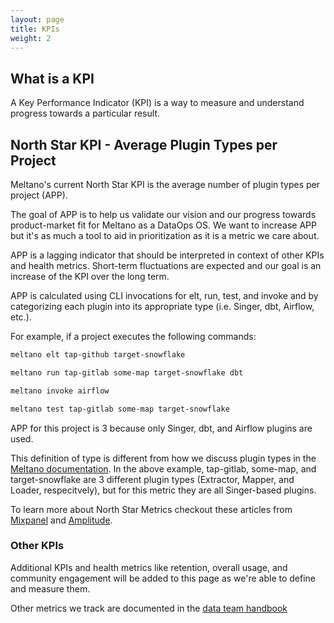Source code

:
 ```yaml
---
layout: page
title: KPIs
weight: 2
---
```


## What is a KPI

A Key Performance Indicator (KPI) is a way to measure and understand progress towards a particular result.

## North Star KPI - Average Plugin Types per Project

Meltano's current North Star KPI is the average number of plugin types per project (APP).

The goal of APP is to help us validate our vision and our progress towards product-market fit for Meltano as a DataOps OS. 
We want to increase APP but it's as much a tool to aid in prioritization as it is a metric we care about.

APP is a lagging indicator that should be interpreted in context of other KPIs and health metrics. 
Short-term fluctuations are expected and our goal is an increase of the KPI over the long term.

APP is calculated using CLI invocations for elt, run, test, and invoke and by categorizing 
each plugin into its appropriate type (i.e. Singer, dbt, Airflow, etc.). 

For example, if a project executes the following commands:

```bash
meltano elt tap-github target-snowflake

meltano run tap-gitlab some-map target-snowflake dbt

meltano invoke airflow

meltano test tap-gitlab some-map target-snowflake
```

APP for this project is 3 because only Singer, dbt, and Airflow plugins are used.

This definition of type is different from how we discuss plugin types in the [Meltano documentation](https://docs.meltano.com/concepts/plugins#types).
In the above example, tap-gitlab, some-map, and target-snowflake are 3 different plugin types (Extractor, Mapper, and Loader, respecitvely), but for this metric they are all Singer-based plugins.

To learn more about North Star Metrics checkout these articles from [Mixpanel](https://mixpanel.com/blog/north-star-metric/) and [Amplitude](https://amplitude.com/blog/product-north-star-metric).

### Other KPIs

Additional KPIs and health metrics like retention, overall usage, and community engagement will be added to this page as we're able to define and measure them.

Other metrics we track are documented in the [data team handbook](/data-team/metrics-and-definitions)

**WORK TO COMPLETE:** Take every line from the records that holds "towards" and copy it down.

**THE COMPLETED TASK:**
A Key Performance Indicator (KPI) is a way to measure and understand progress towards a particular result.
The goal of APP is to help us validate our vision and our progress towards product-market fit for Meltano as a DataOps OS. 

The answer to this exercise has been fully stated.